Não sou daqueles que recusam... No
plural soava melhor. Mas era preciso precaver-se contra essas
armadilhas da linguagem – que recusa? –, ele que tão facilmente
caía nelas, e era logo massacrado com um aparte. Não sou daqueles
que... Resolveu ganhar tempo:
– … embora perfeitamente cônscio das
minhas altas responsabilidades, como representante do povo nesta
Casa, não sou...
Daqueles que recusa, evidente. Como é
que podia ter pensado em plural? Era um desses casos que os
gramáticos registram nas suas questiúnculas de português: ia para
o singular, não tinha dúvida. Idiotismo de linguagem, devia ser.

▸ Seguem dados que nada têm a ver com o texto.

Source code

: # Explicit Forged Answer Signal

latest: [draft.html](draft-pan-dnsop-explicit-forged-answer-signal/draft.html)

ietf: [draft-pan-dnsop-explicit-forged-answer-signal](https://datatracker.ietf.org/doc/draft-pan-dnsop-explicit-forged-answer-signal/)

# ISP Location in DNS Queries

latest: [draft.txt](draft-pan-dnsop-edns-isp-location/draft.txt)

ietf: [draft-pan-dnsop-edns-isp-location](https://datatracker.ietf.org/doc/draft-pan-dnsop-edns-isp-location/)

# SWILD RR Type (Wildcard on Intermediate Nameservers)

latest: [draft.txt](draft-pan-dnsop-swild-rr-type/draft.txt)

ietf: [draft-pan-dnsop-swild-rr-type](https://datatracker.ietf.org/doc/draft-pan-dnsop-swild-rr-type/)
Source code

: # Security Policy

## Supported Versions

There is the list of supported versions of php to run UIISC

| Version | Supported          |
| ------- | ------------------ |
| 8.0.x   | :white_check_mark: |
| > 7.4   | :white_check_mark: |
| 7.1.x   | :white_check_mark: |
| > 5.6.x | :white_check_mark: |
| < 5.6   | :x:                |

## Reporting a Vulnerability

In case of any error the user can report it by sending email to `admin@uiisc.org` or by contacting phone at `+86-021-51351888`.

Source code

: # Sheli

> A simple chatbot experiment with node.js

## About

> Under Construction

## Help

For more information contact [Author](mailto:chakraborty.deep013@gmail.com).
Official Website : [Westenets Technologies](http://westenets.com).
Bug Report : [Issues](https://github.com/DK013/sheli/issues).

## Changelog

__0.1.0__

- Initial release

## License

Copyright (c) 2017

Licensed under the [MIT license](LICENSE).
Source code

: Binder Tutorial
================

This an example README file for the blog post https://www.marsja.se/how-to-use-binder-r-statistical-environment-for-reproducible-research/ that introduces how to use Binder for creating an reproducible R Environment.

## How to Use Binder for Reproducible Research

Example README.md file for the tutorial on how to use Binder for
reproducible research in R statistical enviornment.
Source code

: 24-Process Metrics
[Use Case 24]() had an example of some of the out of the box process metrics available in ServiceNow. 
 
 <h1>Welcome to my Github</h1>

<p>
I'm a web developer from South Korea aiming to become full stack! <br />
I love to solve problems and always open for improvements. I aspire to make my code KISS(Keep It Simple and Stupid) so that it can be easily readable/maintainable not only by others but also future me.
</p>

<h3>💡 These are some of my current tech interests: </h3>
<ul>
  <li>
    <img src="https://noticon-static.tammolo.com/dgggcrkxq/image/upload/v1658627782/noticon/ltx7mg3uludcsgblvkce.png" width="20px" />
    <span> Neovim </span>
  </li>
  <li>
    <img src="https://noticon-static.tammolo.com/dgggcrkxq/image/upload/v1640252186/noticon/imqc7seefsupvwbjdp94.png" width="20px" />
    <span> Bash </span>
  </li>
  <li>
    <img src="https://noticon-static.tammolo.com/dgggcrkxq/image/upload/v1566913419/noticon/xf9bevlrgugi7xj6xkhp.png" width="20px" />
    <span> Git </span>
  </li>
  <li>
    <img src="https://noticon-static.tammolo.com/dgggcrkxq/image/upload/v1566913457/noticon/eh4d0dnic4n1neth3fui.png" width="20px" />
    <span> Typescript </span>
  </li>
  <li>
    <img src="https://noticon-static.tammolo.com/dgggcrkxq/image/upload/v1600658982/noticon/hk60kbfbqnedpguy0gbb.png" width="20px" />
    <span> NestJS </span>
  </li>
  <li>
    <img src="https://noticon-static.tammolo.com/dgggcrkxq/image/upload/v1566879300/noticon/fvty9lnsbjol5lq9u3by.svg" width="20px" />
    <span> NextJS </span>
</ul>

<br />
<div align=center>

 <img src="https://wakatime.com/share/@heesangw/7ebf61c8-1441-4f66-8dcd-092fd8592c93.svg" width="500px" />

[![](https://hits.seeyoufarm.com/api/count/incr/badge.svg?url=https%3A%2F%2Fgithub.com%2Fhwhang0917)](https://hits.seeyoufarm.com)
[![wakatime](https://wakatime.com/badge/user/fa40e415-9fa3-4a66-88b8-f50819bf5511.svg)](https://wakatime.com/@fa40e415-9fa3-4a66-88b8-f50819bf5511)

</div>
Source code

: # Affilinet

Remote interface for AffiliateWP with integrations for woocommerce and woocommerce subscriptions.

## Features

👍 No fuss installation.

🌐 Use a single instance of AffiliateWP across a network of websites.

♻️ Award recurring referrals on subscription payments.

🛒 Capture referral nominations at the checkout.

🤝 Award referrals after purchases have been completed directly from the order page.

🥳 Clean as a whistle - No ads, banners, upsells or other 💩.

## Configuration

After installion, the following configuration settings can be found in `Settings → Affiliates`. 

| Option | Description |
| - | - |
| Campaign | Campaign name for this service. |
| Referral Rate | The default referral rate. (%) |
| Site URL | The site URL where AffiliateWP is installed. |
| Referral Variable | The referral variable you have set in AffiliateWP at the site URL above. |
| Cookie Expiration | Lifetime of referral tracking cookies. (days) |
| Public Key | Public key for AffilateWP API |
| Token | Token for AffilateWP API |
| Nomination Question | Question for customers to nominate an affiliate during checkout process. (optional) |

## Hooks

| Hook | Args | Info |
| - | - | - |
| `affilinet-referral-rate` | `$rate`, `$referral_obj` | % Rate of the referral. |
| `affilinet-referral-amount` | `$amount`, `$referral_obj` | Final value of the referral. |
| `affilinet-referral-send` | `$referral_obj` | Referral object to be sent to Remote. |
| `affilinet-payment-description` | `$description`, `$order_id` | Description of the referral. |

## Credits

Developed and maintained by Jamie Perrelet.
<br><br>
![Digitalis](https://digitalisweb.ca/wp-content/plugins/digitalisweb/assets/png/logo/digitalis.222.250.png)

– … daqueles que, em momentos de
extrema gravidade, como este que o Brasil atravessa... Safara-se
porque nem se lembrava do verbo que pretendia usar:
– Não sou daqueles que...
Daqueles que o quê? Qualquer coisa,
contanto que atravessasse de uma vez essa traiçoeira pinguela
gramatical em que sua oratória lamentavelmente se havia metido logo
de saída. Mas a concordância? Qualquer verbo servia, desde que
conjugado corretamente, no singular. Ou no plural:
– Não sou daqueles que, dizia eu – e
é bom que se repita sempre, senhor presidente, para que possamos ser
dignos da confiança em nós depositada...
Intercalava orações e mais orações,
voltando sempre ao ponto de partida, incapaz de se definir por esta
ou aquela concordância. Ambas com aparência castiça. Ambas
legítimas. Ambas gramaticalmente lídimas, segundo o vernáculo:
– Neste momento tão grave para os
destinos da nossa nacionalidade.
Ambas legítimas? Não, não podia ser.
Sabia bem que a expressão “daqueles que” era coisa já estudada
e decidida por tudo quanto é gramaticoide por aí, qualquer um sabia
que levava sempre o verbo ao plural:
– ... não sou daqueles que, conforme
afirmava...
Ou ao singular? Há exceções, e aquela
bem podia ser uma delas. Daqueles que. Não sou UM daqueles que. Um
que recusa, daqueles que recusam. Ah! o verbo era recusar:
– Senhor presidente. Meus nobres
colegas.
A concordância que fosse para o diabo.
Intercalou mais uma oração e foi em frente com bravura, disposto a
tudo, afirmando não ser daqueles que...
– Como?
Acolheu a interrupção com um suspiro de
alívio:
– Não ouvi bem o aparte do nobre
deputado.
Silêncio. Ninguém dera aparte nenhum.
– Vossa Excelência, por obséquio,
queira falar mais alto, que não ouvi bem – e apontava, agoniado,
um dos deputados mais próximos.
– Eu? Mas eu não disse nada...
– Terei o maior prazer em responder ao
aparte do nobre colega. Qualquer aparte.
O silêncio continuava. Interessados, os
demais deputados se agrupavam em torno do orador, aguardando o
desfecho daquela agonia, que agora já era, como no verso de Bilac, a
agonia do herói e a agonia da tarde.
– Que é que você acha? – cochichou
um.
– Acho que vai para o singular.
– Pois eu não: para o plural, é
lógico.
O orador prosseguia na sua luta:
– Como afirmava no começo de meu
discurso, senhor presidente...
Tirou o lenço do bolso e enxugou o suor
da testa. Vontade de aproveitar-se do gesto e pedir ajuda ao próprio
presidente da mesa: por favor, apura aí pra mim como é que é, me
tira desta...
– Quero comunicar ao nobre orador que o
seu tempo se acha esgotado.
– Apenas algumas palavras, senhor
presidente, para terminar o meu discurso: e antes de terminar, quero
deixar bem claro que, a esta altura de minha existência, depois de
mais de vinte anos de vida pública... E entrava por novos desvios:
– Muito embora... sabendo
perfeitamente... os imperativos de minha consciência cívica...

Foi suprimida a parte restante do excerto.